What you have to do
Lines in the listing that hold the string "covarianza" need to be tallied, and the total given alone.

Records for processing
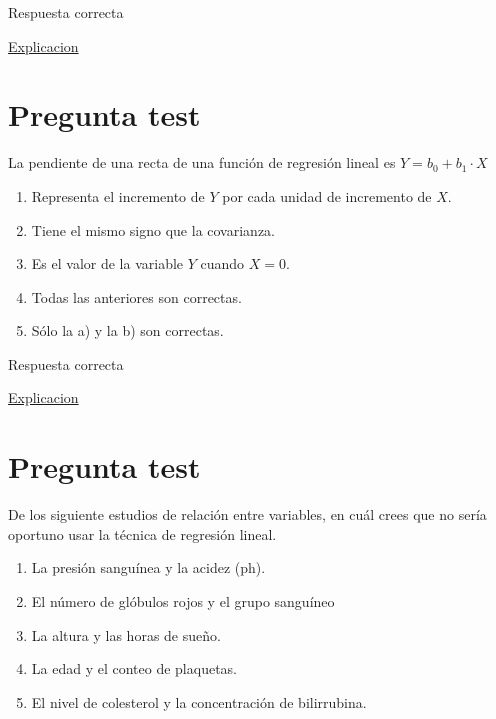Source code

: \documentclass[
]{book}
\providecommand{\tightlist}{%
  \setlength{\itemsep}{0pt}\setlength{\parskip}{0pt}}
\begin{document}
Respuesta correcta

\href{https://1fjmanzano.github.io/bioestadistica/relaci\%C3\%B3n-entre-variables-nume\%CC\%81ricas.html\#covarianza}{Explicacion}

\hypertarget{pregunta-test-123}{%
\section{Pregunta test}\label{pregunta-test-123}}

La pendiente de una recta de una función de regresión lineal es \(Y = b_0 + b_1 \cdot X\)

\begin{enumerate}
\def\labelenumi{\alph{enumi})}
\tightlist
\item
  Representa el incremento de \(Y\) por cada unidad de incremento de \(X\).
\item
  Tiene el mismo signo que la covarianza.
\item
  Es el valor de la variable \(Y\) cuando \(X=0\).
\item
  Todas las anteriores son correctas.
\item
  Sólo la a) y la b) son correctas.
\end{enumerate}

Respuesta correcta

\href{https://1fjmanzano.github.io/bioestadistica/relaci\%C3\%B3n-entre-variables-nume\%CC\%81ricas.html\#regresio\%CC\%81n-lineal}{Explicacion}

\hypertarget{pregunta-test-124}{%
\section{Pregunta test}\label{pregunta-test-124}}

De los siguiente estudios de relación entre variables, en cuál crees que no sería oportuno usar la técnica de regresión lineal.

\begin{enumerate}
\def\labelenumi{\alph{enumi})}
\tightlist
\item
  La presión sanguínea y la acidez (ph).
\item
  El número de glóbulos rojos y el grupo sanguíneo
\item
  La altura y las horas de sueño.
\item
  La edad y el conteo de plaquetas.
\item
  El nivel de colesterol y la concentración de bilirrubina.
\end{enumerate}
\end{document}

--

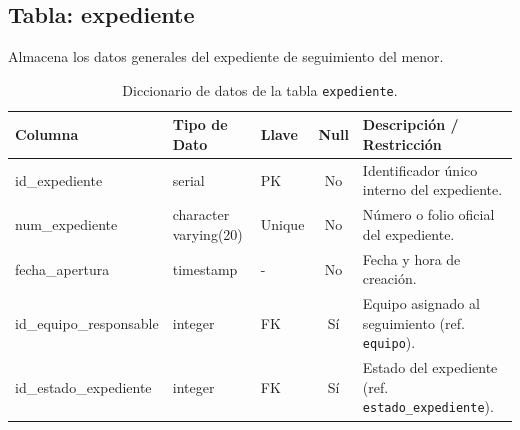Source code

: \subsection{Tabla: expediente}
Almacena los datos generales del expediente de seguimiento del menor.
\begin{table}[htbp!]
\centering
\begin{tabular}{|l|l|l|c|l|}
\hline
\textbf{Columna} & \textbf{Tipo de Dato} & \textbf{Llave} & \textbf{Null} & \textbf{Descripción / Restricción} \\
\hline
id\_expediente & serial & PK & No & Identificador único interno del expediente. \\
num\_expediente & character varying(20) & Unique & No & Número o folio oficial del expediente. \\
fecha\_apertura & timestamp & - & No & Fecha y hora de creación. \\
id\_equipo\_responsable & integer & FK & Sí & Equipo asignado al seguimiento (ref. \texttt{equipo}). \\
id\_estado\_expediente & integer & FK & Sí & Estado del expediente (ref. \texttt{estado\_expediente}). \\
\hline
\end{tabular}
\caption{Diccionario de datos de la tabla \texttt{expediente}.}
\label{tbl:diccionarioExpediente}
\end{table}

* * *

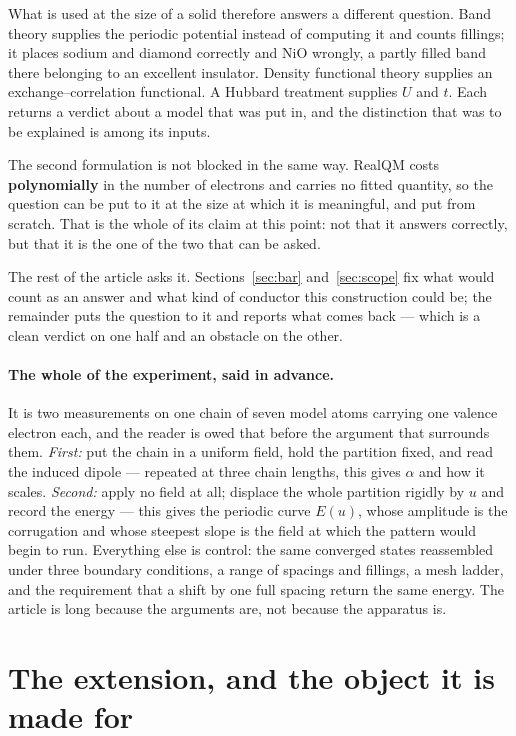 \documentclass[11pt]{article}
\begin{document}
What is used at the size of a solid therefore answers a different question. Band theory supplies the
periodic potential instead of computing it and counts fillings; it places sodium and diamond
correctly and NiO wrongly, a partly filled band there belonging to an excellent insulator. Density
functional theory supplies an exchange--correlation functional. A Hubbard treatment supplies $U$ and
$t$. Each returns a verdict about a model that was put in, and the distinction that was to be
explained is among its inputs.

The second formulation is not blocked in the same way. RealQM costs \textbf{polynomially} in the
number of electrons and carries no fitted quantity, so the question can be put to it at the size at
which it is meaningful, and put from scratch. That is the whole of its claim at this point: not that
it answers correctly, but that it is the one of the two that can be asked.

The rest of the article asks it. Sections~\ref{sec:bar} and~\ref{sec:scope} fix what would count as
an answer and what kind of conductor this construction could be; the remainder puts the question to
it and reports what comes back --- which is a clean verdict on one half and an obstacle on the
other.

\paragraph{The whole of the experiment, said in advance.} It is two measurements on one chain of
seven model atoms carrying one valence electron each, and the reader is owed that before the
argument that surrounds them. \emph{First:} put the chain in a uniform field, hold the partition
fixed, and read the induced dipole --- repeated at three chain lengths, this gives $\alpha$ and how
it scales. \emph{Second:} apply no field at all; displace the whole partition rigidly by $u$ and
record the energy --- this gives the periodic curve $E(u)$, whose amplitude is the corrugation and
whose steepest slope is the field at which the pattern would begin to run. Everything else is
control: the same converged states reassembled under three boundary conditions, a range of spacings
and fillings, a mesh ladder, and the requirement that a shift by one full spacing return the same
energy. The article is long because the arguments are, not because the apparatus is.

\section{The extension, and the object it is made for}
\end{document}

Exercise answer
2